Sungguh saya tak pernah berpikir bahwa PDIP bisa menghela perubahan di negeri ini.
Sejak awal reformasi, PDIP tak pernah masuk ke radar saya sebagai partai yang cukup bisa diharapkan. Kekalahan Mega dalam pemilihan Presiden tahun 1999 misalnya, menunjukkan ketidakpiawaian kader-kader PDIP berpolitik. Mengamuknya kader di beberapa daerah juga membangun citra tak baik. Megawati memang jadi Presiden setelah Gus Dur dijungkalkan bekas sekutunya. Belum lagi konflik yang waktu itu beberapa kali terjadi antar faksi di PDIP.
Yang juga cukup menjengkelkan, citra partai wong cilik yang banyak dipelesetkan menjadi partai wong licik karena banyaknya kader PDIP tersangkut masalah korupsi baik di pusat maupun di daerah.
Dalam beberapa tahun ini PDIP nampaknya berbenah. Saya ingat, ini dimulai sejak Pramono Anung jadi Sekjen. Ia nampaknya menjadi “administrator”partai dengan kesibukannya merapikan barisan. Yups, sebelum era ini PDIP lebih mirip kerumunan, bukan barisan.
Nampaknya pembenahan internal mulai menampakkan hasil. Beberapa kader PDIP di daerah tampil sebagai kepala daerah berprestasi. Ya, jika kita bicara kepala daerah yang sukses pasti tak jauh dari Jokowi atau Risma, keduanya dari PDIP. Sebelumnya juga ada Jarot dari Blitar dan Gde Winase. Sekarang banyak orang juga menaruh harapan terhadap Ganjar Pranowo.
Ya, sulit membayangkan hal ini bisa terjadi. Dulu saya berpikir PKS-lah yang bakal menjadi aternatif di tengah keputus-asaan terhadap buruknya kualitas partai-partai politik. Slogan cerdas dan peduli yang dulu begitu heroik tentu saja memikat banyak pihak, terutama kelas menengah.

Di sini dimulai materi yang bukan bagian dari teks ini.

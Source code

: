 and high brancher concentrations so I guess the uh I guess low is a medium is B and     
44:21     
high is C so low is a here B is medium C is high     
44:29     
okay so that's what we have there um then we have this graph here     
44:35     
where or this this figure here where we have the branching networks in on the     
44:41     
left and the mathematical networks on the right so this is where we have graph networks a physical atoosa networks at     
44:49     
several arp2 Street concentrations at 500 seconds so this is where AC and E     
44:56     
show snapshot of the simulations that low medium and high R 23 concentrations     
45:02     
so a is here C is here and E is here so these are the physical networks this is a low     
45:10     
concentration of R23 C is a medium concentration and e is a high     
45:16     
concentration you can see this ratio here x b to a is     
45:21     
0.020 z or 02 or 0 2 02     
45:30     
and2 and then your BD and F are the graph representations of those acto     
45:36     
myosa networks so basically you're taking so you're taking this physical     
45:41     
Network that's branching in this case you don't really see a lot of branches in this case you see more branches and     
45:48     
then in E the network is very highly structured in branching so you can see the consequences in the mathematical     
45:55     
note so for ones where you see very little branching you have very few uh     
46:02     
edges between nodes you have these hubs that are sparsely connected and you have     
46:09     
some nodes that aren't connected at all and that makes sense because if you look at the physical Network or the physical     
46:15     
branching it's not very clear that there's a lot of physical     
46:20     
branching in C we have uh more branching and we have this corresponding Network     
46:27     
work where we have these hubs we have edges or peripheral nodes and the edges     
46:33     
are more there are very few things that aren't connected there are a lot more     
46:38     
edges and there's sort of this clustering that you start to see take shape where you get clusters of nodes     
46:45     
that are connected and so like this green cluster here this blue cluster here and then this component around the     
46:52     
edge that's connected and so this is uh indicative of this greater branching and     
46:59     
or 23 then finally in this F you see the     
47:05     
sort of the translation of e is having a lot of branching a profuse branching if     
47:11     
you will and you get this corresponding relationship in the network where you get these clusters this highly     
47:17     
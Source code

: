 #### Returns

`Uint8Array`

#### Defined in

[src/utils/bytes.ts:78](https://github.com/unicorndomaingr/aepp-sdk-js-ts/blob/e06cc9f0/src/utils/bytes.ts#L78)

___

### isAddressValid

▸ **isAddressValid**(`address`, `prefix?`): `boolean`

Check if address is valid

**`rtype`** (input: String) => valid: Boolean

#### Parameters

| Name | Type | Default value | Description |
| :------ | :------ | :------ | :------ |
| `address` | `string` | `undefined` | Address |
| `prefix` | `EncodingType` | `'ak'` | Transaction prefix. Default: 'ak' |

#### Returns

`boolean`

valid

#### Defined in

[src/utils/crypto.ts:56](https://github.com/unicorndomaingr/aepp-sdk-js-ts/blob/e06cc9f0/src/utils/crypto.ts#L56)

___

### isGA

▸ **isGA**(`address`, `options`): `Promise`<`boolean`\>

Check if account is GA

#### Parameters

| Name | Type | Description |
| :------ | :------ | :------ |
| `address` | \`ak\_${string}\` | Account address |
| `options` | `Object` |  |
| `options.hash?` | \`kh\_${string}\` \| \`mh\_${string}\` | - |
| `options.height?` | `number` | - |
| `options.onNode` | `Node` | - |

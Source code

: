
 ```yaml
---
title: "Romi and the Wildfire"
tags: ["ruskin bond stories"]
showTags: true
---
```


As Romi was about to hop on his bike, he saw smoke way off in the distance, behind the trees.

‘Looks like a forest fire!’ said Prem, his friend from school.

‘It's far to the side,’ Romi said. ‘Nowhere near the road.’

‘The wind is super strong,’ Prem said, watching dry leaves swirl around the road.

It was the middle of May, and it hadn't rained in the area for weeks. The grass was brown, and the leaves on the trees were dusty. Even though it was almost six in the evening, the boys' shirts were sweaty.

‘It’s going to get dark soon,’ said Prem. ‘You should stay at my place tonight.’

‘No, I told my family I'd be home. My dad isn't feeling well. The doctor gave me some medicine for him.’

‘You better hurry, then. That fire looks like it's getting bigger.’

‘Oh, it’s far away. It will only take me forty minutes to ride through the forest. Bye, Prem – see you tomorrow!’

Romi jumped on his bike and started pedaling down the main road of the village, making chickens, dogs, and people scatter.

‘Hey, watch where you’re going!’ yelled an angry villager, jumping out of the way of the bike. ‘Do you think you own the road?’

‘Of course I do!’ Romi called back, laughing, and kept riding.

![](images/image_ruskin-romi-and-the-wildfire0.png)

Namun ketidaksabaran elite partai dan ketidakmampuan membaca pertanda zaman membuat partai ini justru masuk menjadi satu kelompok dengan partai-partai lain dengan label: tidak berprestasi dan korup. Sulit menunjukkan kepala daerah yang berasal dari PKS yang berprestasi. Kasus sapi yang menusuk langsung ke jantung PKS dan sekarang masuk pengadilan membuat PKS tak bisa lagi membusungkan dada dan mengatakan “PKS bebas korupsi”. Begitu juga pengakuan Ilham bahwa ia menyetor mahar 8M ke PKS dalam pilkada sulses menunjukkan PKS sama dengan partai yang lainnya. PKS gagal memetik keuntungan di 2014.
Bagaimana dengan Golkar. Golkar nampaknya memang memilih nasibnya sendiri. Nekat mengusung Ical sebagai calon presiden membuat Golkar terjebak dalam mengkerdilkan suara-nya sendiri dalam pemilu. Jika dulu diprediksi menjadi pemenang pemilu, nampaknya semakin dekat ke pemilu bisa jadi “penggemar” partai ini bisa jadi terus turun. Memang musti diuji secara statistik bagaimana pengaruh pencalonan Ical sebagai Presiden terhadap pemilih partai Golkar. Positif atau negatif? Yang jelas, Ical pede-nya tidak pernah nampak berkurang. Jika mengamati Ical saya selalu teringat cerita tentang jubah Raja Singa, “The Emperor’s new Clothes” karangan Hans Christian Andersen.
Fenomena Jokowi memang memberi keberuntungan bagi PDIP. Namun dari beberapa diskusi, ini juga menunjukkan PDIP banyak belajar. PDIP memberi kesempatan pada kadernya yang berprestasi untuk “naik kelas”. Hal yang semestinya juga dipelajari oleh partai-partai lain untuk tidak sekedar menjadikan partainya sebagai kendaraan sewaan.